= List of Proton launches (2020–2029) =

This is a list of launches made by the Proton rocket between 2020 and 2029. All launches will be conducted from the Baikonur Cosmodrome. The Proton rocket is scheduled to make its last flight and be retired before 2030.

==Launch history==

2020
| Flight No. | Date / time (UTC) | Rocket, Configuration | Launch site | Payload | Payload mass | Orbit | Users | Launch outcome |
| 935-67 | 30 July 2020 21:25:19 | Proton-M / Briz-M 8K82KM/11S43 | Site 200/39 | Ekspress-80 Ekspress-103 | 4390 kg total 2110 kg and 2280 kg | Geosynchronous transfer | RSCC | Success |
Communications satellites
2021
| Flight No. | Date / time (UTC) | Rocket, Configuration | Launch site | Payload | Payload mass | Orbit | Users | Launch outcome |
| 535-45 | 21 July 2021 14:58 | Proton-M 8K82KM | Site 200/39 | Nauka | 20200 kg | Low Earth (ISS) | Roscosmos | Success |
ISS module
| 535-46 | 13 December 2021 12:07 | Proton-M / Briz-M 8K82KM/11S43 | Site 200/39 | Ekspress-AMU3 Ekspress-AMU7 | 4130 kg total 1980 kg and 2150 kg | Geosynchronous | RSCC | Success |
Communications satellites
2022
| 935-71 | 12 October 2022 15:00 | Proton-M / DM-03 8K82KM/11S861-03 | Site 81/24 | AngoSat-2 | 1964kg | Geosynchronous | GGPEN | Success |
Communications satellite
2023
| 935-70 | 5 February 2023 09:12:51 | Proton-M / DM-03 8K82KM/11S861-03 | Site 81/24 | Elektro-L №4 | 3000kg | Geosynchronous | Roscosmos | Success |
Weather satellite
| 935-73 | 12 March 2023 23:12:59 | Proton-M / Briz-M 8K82KM/11S43 | Site 200/39 | Olymp-K №2 | 3000kg | Geosynchronous | Roscosmos | Success |
SIGINT satellite
2026
| 935-68 | 12 February 2026 08:52:15 | Proton-M / DM-03 8K82KM/11S861-03 | Site 81/24 | Elektro-L №5 | 3000kg | Geosynchronous | Roscosmos | Success |
Weather satellite.
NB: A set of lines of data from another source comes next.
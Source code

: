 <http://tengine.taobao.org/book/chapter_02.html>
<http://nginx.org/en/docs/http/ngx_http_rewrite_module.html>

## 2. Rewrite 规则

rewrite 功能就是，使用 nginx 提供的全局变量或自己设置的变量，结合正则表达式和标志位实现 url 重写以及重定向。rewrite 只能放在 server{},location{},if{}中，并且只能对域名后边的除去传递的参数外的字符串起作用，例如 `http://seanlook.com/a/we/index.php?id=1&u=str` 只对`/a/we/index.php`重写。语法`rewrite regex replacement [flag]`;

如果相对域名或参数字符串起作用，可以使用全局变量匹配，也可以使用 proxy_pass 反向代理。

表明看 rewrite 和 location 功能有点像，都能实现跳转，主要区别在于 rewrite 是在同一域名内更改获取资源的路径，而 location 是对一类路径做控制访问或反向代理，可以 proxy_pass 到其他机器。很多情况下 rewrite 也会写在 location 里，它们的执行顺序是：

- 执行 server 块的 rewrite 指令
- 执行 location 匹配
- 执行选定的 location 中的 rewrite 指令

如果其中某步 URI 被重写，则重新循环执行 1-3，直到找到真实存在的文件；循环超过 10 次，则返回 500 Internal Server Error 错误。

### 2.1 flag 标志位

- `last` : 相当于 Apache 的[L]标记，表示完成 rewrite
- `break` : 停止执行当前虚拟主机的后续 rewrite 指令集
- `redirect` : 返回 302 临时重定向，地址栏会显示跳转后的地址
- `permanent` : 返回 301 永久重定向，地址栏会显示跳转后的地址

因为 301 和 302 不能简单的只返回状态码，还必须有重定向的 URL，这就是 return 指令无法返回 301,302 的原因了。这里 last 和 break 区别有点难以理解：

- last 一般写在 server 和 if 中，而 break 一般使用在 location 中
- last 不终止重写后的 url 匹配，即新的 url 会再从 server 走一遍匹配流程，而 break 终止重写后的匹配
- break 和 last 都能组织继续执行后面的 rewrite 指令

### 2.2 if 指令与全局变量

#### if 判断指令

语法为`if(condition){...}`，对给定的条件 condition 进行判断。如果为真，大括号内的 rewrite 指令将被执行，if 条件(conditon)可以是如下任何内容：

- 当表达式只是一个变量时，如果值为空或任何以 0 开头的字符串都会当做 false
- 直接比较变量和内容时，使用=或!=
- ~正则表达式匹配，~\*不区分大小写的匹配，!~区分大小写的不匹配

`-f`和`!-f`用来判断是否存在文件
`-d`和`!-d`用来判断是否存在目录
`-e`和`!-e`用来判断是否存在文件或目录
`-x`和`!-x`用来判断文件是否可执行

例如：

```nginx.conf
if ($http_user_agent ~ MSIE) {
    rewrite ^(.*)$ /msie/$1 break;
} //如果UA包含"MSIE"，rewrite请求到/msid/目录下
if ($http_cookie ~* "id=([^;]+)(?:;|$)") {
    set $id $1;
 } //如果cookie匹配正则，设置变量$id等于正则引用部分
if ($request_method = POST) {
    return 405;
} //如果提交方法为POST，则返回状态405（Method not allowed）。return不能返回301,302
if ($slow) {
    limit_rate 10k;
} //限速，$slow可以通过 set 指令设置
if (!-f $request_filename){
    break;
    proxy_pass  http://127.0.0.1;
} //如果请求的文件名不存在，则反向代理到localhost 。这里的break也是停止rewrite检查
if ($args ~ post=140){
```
Final launch of Proton-M in the DM-03 configuration.

== Planned launches ==

| Date / time (UTC) | Rocket Configuration | Launch site | Payload | Payload type | Orbit | Users |
| 2026 | Proton-M / Briz-M | Baikonur | Ekvator | Communications | Geosynchronous | ISA |
Communications satellite built by ISS Reshetnev for Iran.
| 2026 | Proton-M / Briz-M | Baikonur | Ekspress-AMU4 | Communications | Geosynchronous | RSCC |
| 2026 | Proton-M / Briz-M | Baikonur | Yamal-501 Luch-5VM №1 | Communications | Geosynchronous | Gazprom Space Systems Gonets Satellite System |
| 2029 | Proton-M / Briz-M | Baikonur | Ekspress-AMU6 | Communications | Geosynchronous | RSCC |
| 2029 | Proton-M | Baikonur | NEM | Space station module | Low Earth (ISS) | Roscosmos |
Science Power Module (NEM) for the future Russian Orbital Station. Originally planned for launch on Proton-M to the ISS, before being transferred to Angara-A5 at 98.0°. In December 2025, the launch was transferred back to Proton-M to the ISS.